TRY IT: Copy out all lines from the entries below in which "mission" occurs.

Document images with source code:

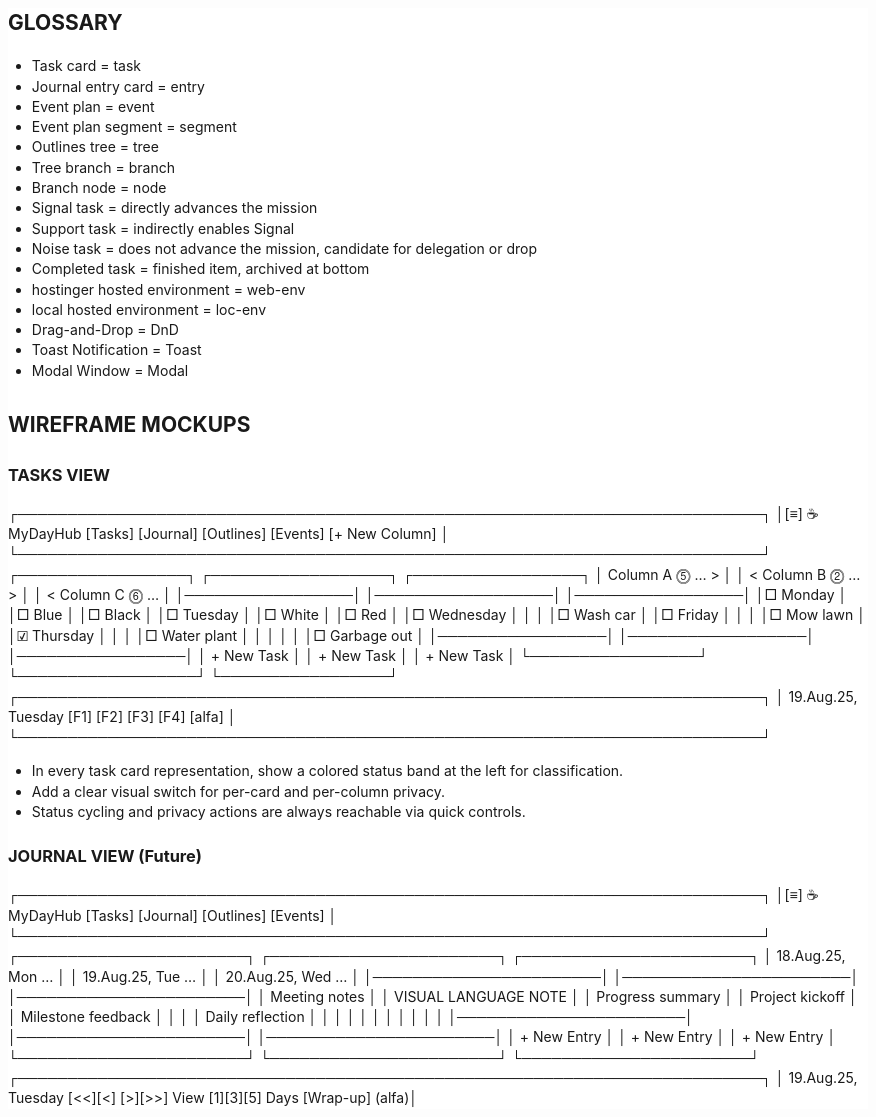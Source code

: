 
## GLOSSARY

* Task card = task
* Journal entry card = entry
* Event plan = event
* Event plan segment = segment
* Outlines tree = tree
* Tree branch = branch
* Branch node = node
* Signal task = directly advances the mission
* Support task = indirectly enables Signal
* Noise task = does not advance the mission, candidate for delegation or drop
* Completed task = finished item, archived at bottom
* hostinger hosted environment = web-env
* local hosted environment = loc-env
* Drag-and-Drop = DnD
* Toast Notification = Toast
* Modal Window = Modal

## WIREFRAME MOCKUPS

### TASKS VIEW
┌───────────────────────────────────────────────────────────────────────────┐
│[≡] ☕️ MyDayHub [Tasks] [Journal] [Outlines] [Events]      [+ New Column]  │
└───────────────────────────────────────────────────────────────────────────┘
┌─────────────────┐ ┌──────────────────┐ ┌─────────────────┐
│ Column A ⓹ … > │ │ < Column B ⓶ … > │ │ < Column C ⓺ … │
│─────────────────│ │──────────────────│ │─────────────────│
│□ Monday         │ │□ Blue            │ │□ Black          │
│□ Tuesday        │ │□ White           │ │□ Red            │
│□ Wednesday      │ │                  │ │□ Wash car       │
│□ Friday         │ │                  │ │□ Mow lawn       │
│☑ Thursday       │ │                  │ │□ Water plant    │
│                 │ │                  │ │□ Garbage out    │
│─────────────────│ │──────────────────│ │─────────────────│
│ + New Task      │ │ + New Task       │ │ + New Task      │
└─────────────────┘ └──────────────────┘ └─────────────────┘
┌───────────────────────────────────────────────────────────────────────────┐
│ 19.Aug.25, Tuesday             [F1] [F2] [F3] [F4]                 [alfa] │
└───────────────────────────────────────────────────────────────────────────┘


* In every task card representation, show a colored status band at the left for classification.
* Add a clear visual switch for per-card and per-column privacy.
* Status cycling and privacy actions are always reachable via quick controls.


### JOURNAL VIEW (Future)
┌───────────────────────────────────────────────────────────────────────────┐
│[≡] ☕️ MyDayHub [Tasks] [Journal] [Outlines] [Events]                      │
└───────────────────────────────────────────────────────────────────────────┘
┌───────────────────────┐ ┌───────────────────────┐ ┌───────────────────────┐
│ 18.Aug.25, Mon      … │ │ 19.Aug.25, Tue      … │ │ 20.Aug.25, Wed      … │
│───────────────────────│ │───────────────────────│ │───────────────────────│
│  Meeting notes        │ │ VISUAL LANGUAGE NOTE  │ │  Progress summary     │
│  Project kickoff      │ │ Milestone feedback    │ │                       │
│  Daily reflection     │ │                       │ │                       │
│                       │ │                       │ │                       │
│───────────────────────│ │───────────────────────│ │───────────────────────│
│ + New Entry           │ │ + New Entry           │ │ + New Entry           │
└───────────────────────┘ └───────────────────────┘ └───────────────────────┘
┌───────────────────────────────────────────────────────────────────────────┐
│ 19.Aug.25, Tuesday  [<<][<] [>][>>] View [1][3][5] Days [Wrap-up]   (alfa)│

SOLUTION TO THE EXERCISE:
* Signal task = directly advances the mission
* Noise task = does not advance the mission, candidate for delegation or drop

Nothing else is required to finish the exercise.